TASK DIRECTIONS: Please return the listing exactly as it stands, skipping any pictures.
Start of DATA EXTRACTS
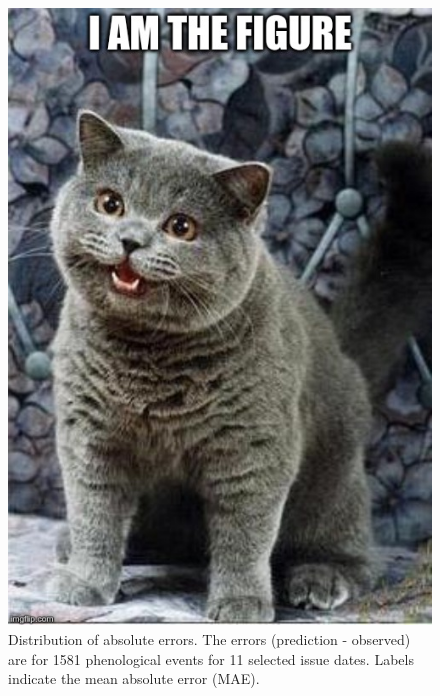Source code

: \begin{figure}
	\centering
		\includegraphics[scale=0.3]{images/figure_filler.jpg}
	\caption[Distribution of absolute errors]{Distribution of absolute errors. The errors (prediction - observed) are for 1581 phenological events for 11 selected issue dates. Labels indicate the mean absolute error (MAE).} \label{fig-4-5}
\end{figure}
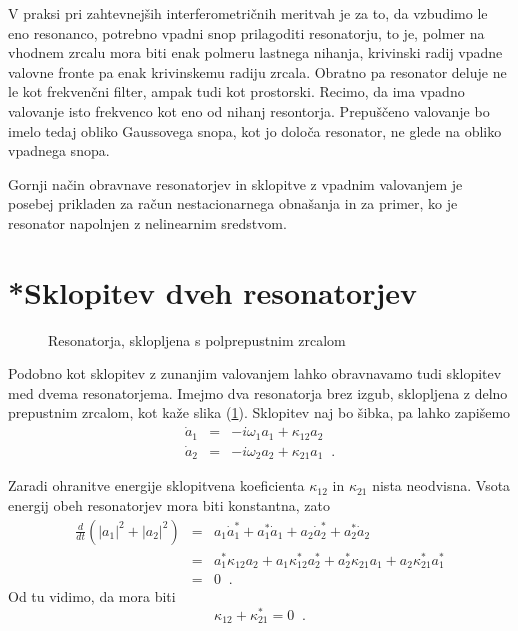 V praksi pri zahtevnejših interferometričnih meritvah je za to, da
vzbudimo le eno resonanco, potrebno vpadni snop prilagoditi resonatorju,
to je, polmer na vhodnem zrcalu mora biti enak polmeru lastnega nihanja,
krivinski radij vpadne valovne fronte pa enak krivinskemu radiju zrcala.
Obratno pa resonator deluje ne le kot frekvenčni filter, ampak tudi
kot prostorski. Recimo, da ima vpadno valovanje isto frekvenco kot
eno od nihanj resontorja. Prepuščeno valovanje bo imelo tedaj obliko
Gaussovega snopa, kot jo določa resonator, ne glede na obliko vpadnega
snopa.

Gornji način obravnave resonatorjev in sklopitve z vpadnim valovanjem
je posebej prikladen za račun nestacionarnega obnašanja in za primer,
ko je resonator napolnjen z nelinearnim sredstvom.


\section{*Sklopitev dveh resonatorjev}

\begin{figure}
 \caption{Resonatorja, sklopljena s polprepustnim zrcalom}


\label{sl3.5}\vskip7cm 
\end{figure}


Podobno kot sklopitev z zunanjim valovanjem lahko obravnavamo tudi
sklopitev med dvema resonatorjema. Imejmo dva resonatorja brez izgub,
sklopljena z delno prepustnim zrcalom, kot kaže slika (\ref{sl3.5}).
Sklopitev naj bo šibka, pa lahko zapišemo 
\begin{eqnarray}
\dot{a}_{1} & = & -i\omega_{1}a_{1}+\kappa_{12}a_{2}\nonumber \\
\dot{a}_{2} & = & -i\omega_{2}a_{2}+\kappa_{21}a_{1}\;\;.
\end{eqnarray}

Zaradi ohranitve energije sklopitvena koeficienta $\kappa_{12}$ in
$\kappa_{21}$ nista neodvisna. Vsota energij obeh resonatorjev mora
biti konstantna, zato 
\begin{eqnarray}
\frac{d}{dt}(|a_{1}|^{2}+|a_{2}|^{2}) & = & a_{1}\dot{a}_{1}^{*}+a_{1}^{*}\dot{a}_{1}+
a_{2}\dot{a}_{2}^{*}+a_{2}^{*}\dot{a}_{2}\nonumber \\
 & = & a_{1}^{*}\kappa_{12}a_{2}+a_{1}\kappa_{12}^{*}a_{2}^{*}+a_{2}^{*}\kappa_{21}a_{1}+
 a_{2}\kappa_{21}^{*}a_{1}^{*}\nonumber \\
 & = & 0\;\;.
\end{eqnarray}
 Od tu vidimo, da mora biti 
\begin{equation}
\kappa_{12}+\kappa_{21}^{*}=0\;\;.\label{3.56}
\end{equation}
End of DATA EXTRACTS
RESULT:
Source code

: \begin{figure}
	\centering
		\includegraphics[scale=0.3]{images/figure_filler.jpg}
	\caption[Distribution of absolute errors]{Distribution of absolute errors. The errors (prediction - observed) are for 1581 phenological events for 11 selected issue dates. Labels indicate the mean absolute error (MAE).} \label{fig-4-5}
\end{figure}
 V praksi pri zahtevnejših interferometričnih meritvah je za to, da
vzbudimo le eno resonanco, potrebno vpadni snop prilagoditi resonatorju,
to je, polmer na vhodnem zrcalu mora biti enak polmeru lastnega nihanja,
krivinski radij vpadne valovne fronte pa enak krivinskemu radiju zrcala.
Obratno pa resonator deluje ne le kot frekvenčni filter, ampak tudi
kot prostorski. Recimo, da ima vpadno valovanje isto frekvenco kot
eno od nihanj resontorja. Prepuščeno valovanje bo imelo tedaj obliko
Gaussovega snopa, kot jo določa resonator, ne glede na obliko vpadnega
snopa.

Gornji način obravnave resonatorjev in sklopitve z vpadnim valovanjem
je posebej prikladen za račun nestacionarnega obnašanja in za primer,
ko je resonator napolnjen z nelinearnim sredstvom.


\section{*Sklopitev dveh resonatorjev}

\begin{figure}
 \caption{Resonatorja, sklopljena s polprepustnim zrcalom}


\label{sl3.5}\vskip7cm 
\end{figure}


Podobno kot sklopitev z zunanjim valovanjem lahko obravnavamo tudi
sklopitev med dvema resonatorjema. Imejmo dva resonatorja brez izgub,
sklopljena z delno prepustnim zrcalom, kot kaže slika (\ref{sl3.5}).
Sklopitev naj bo šibka, pa lahko zapišemo 
\begin{eqnarray}
\dot{a}_{1} & = & -i\omega_{1}a_{1}+\kappa_{12}a_{2}\nonumber \\
\dot{a}_{2} & = & -i\omega_{2}a_{2}+\kappa_{21}a_{1}\;\;.
\end{eqnarray}

Zaradi ohranitve energije sklopitvena koeficienta $\kappa_{12}$ in
$\kappa_{21}$ nista neodvisna. Vsota energij obeh resonatorjev mora
biti konstantna, zato 
\begin{eqnarray}
\frac{d}{dt}(|a_{1}|^{2}+|a_{2}|^{2}) & = & a_{1}\dot{a}_{1}^{*}+a_{1}^{*}\dot{a}_{1}+
a_{2}\dot{a}_{2}^{*}+a_{2}^{*}\dot{a}_{2}\nonumber \\
 & = & a_{1}^{*}\kappa_{12}a_{2}+a_{1}\kappa_{12}^{*}a_{2}^{*}+a_{2}^{*}\kappa_{21}a_{1}+
 a_{2}\kappa_{21}^{*}a_{1}^{*}\nonumber \\
 & = & 0\;\;.
\end{eqnarray}
 Od tu vidimo, da mora biti 
\begin{equation}
\kappa_{12}+\kappa_{21}^{*}=0\;\;.\label{3.56}
\end{equation}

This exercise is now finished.